Каждую секунду мелькала пара изумрудных колибри, дюжина пухлых жужжащих пчел. Со шприцом в руке, осматривая свое маленькое королевство, я ни как не мог поверить в великолепие сада. Столько пышной роскоши. Гигантские тропические цветы, папоротник высотой с небольшого динозавра, словно перенесенная доисторическая фауна, которой ни смог, ни дурной вкус в архитектуре не в силах помешать захватить землю везде, куда ни кинешь взгляд. То была жизнь в урбанистическом оазисе…
Едва мои мысли отвлекались от сада, я снимал одну из чашечек для саке, красиво расставленных на подоконнике. Ополаскивал от пыли или липких остатков. Расписной фарфор мило смотрелся. Сандра умела расставлять предметы в элегантной и приятной для глаз манере.

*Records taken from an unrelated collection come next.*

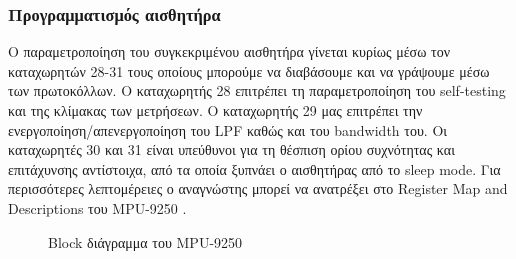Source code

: \documentclass{article}
\begin{document}
\subsubsection{Προγραμματισμός αισθητήρα}
Ο παραμετροποίηση του συγκεκριμένου αισθητήρα γίνεται κυρίως μέσω τον καταχωρητών 28-31 τους οποίους μπορούμε να διαβάσουμε και να γράψουμε μέσω των πρωτοκόλλων. Ο καταχωρητής 28 επιτρέπει τη παραμετροποίηση του self-testing και της κλίμακας των μετρήσεων. Ο καταχωρητής 29 μας επιτρέπει την ενεργοποίηση/απ\-ενεργοποίηση του LPF καθώς και του bandwidth του. Οι καταχωρητές 30 και 31 είναι υπεύθυνοι για τη θέσπιση ορίου συχνότητας και επιτάχυνσης αντίστοιχα, από τα οποία ξυπνάει ο αισθητήρας από το sleep mode. Για περισσότερες λεπτομέρειες ο αναγνώστης μπορεί να ανατρέξει στο Register Map and Descriptions του MPU-9250 \cite{evensense1:20}.

\begin{figure}[H]
  \caption{Block διάγραμμα του MPU-9250 \cite{evensense:20}}
  \label{fig:mpu-9250-block-diagram}
\end{figure}
\end{document}
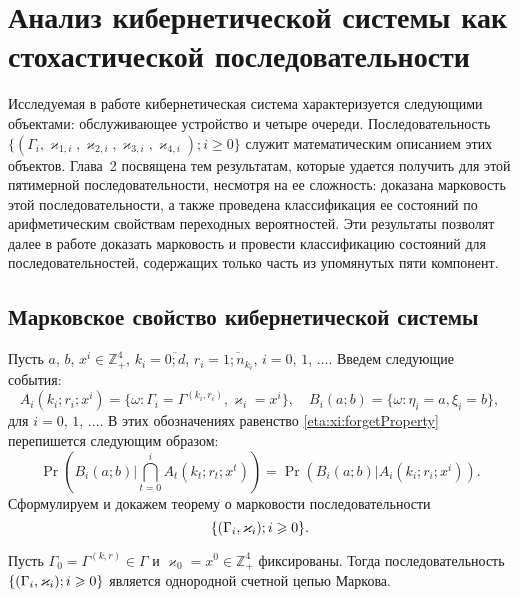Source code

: \chapter{Анализ кибернетической системы как стохастической последовательности}						%

Исследуемая в работе кибернетическая система характеризуется следующими объектами:  обслуживающее устройство и четыре очереди. Последовательность 
 $\{(\Gamma_i,  \varkappa_{1, i},  \varkappa_{2, i},  \varkappa_{3, i},   \varkappa_{4, i}); i \geqslant 0\}$ служит математическим описанием этих объектов. Глава~2 посвящена тем результатам,  которые удается получить для этой пятимерной последовательности,  несмотря на ее сложность: доказана марковость этой последовательности,  а также проведена классификация ее состояний по арифметическим свойствам переходных вероятностей. Эти результаты позволят далее в работе доказать марковость и провести классификацию состояний для последовательностей,  содержащих только часть из упомянутых пяти компонент.

\section[Марковское свойство кибернетической системы]%
{Марковское свойство кибернетической системы}
Пусть $a$,  $b$,  $x^i \in \mathbb{Z}_+^4$,  $k_i=\overline{0;d}$,  $r_i=\overline{1;n_{k_i}}$,  $i=0$,  $1$,  $\ldots$. Введем следующие события:
\begin{equation}
A_i(k_i;r_i;x^i) = \{\omega\colon\Gamma_i=\Gamma^{(k_i, r_i)},  \varkappa_i=x^i\},  \quad  B_i(a;b) = \{\omega\colon\eta_i=a,  \xi_i=b\}, 
\label{A:definition}
\end{equation}
 для $i=0$,  $1$,  $\ldots$.
В этих обозначениях равенство \eqref{eta:xi:forgetProperty}  перепишется следующим образом:
\begin{equation}
\Pr (B_i(a;b) | \bigcap_{t=0}^{i} A_t(k_t;r_t;x^t)) = \Pr (B_i(a;b) |  A_i(k_i;r_i;x^i)).
\label{new:notation:eta:xi:forget}
\end{equation}
Сформулируем и докажем теорему о марковости последовательности 
$$\Mark.$$
\begin{theorem}
Пусть $\Gamma_0=\Gamma^{(k, r)}\in \Gamma$ и $\varkappa_0=x^0\in \mathbb{Z}_+^4$ фиксированы. Тогда последовательность $\Mark$ является однородной счетной цепью Маркова. 
\end{theorem}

Все в нашем доме было устроено строго и со вкусом. На стенах висели выполненные углем портреты музыкантов работы ее отца. Столик из голубого мрамора на черных трубчатых козлах украшал столовую. У нее был талант создавать изысканную обстановку. А у меня — оную разрушать.
Вернувшись в ванную с четвертой чашкой для саке с дистиллированной водой, я закрываю и запираю дверь. Снимаю рубашку и выдвигаю баяновый поршень. Вечная проблема нехватки машинок. Иногда приходится использовать один и тот же снова и снова, намного дольше предусмотренного срока их службы. В большинстве случаев они делаются липкими, норовят выскочить во время ширки, и ты должен трепыхаться, как отбойный молоток, рискуя уронить снаряжение и погубить дозняк. Иногда пластмассовый агрегат искривляется от нагревания. От горячей воды он чуть не плавится, надо разгибать его, иначе он согнется в букву С. Поскольку они одноразовые, они не рассчитаны на нагревание. А поскольку пользуешь их не по одному разу, то подчас приходится их кипятить.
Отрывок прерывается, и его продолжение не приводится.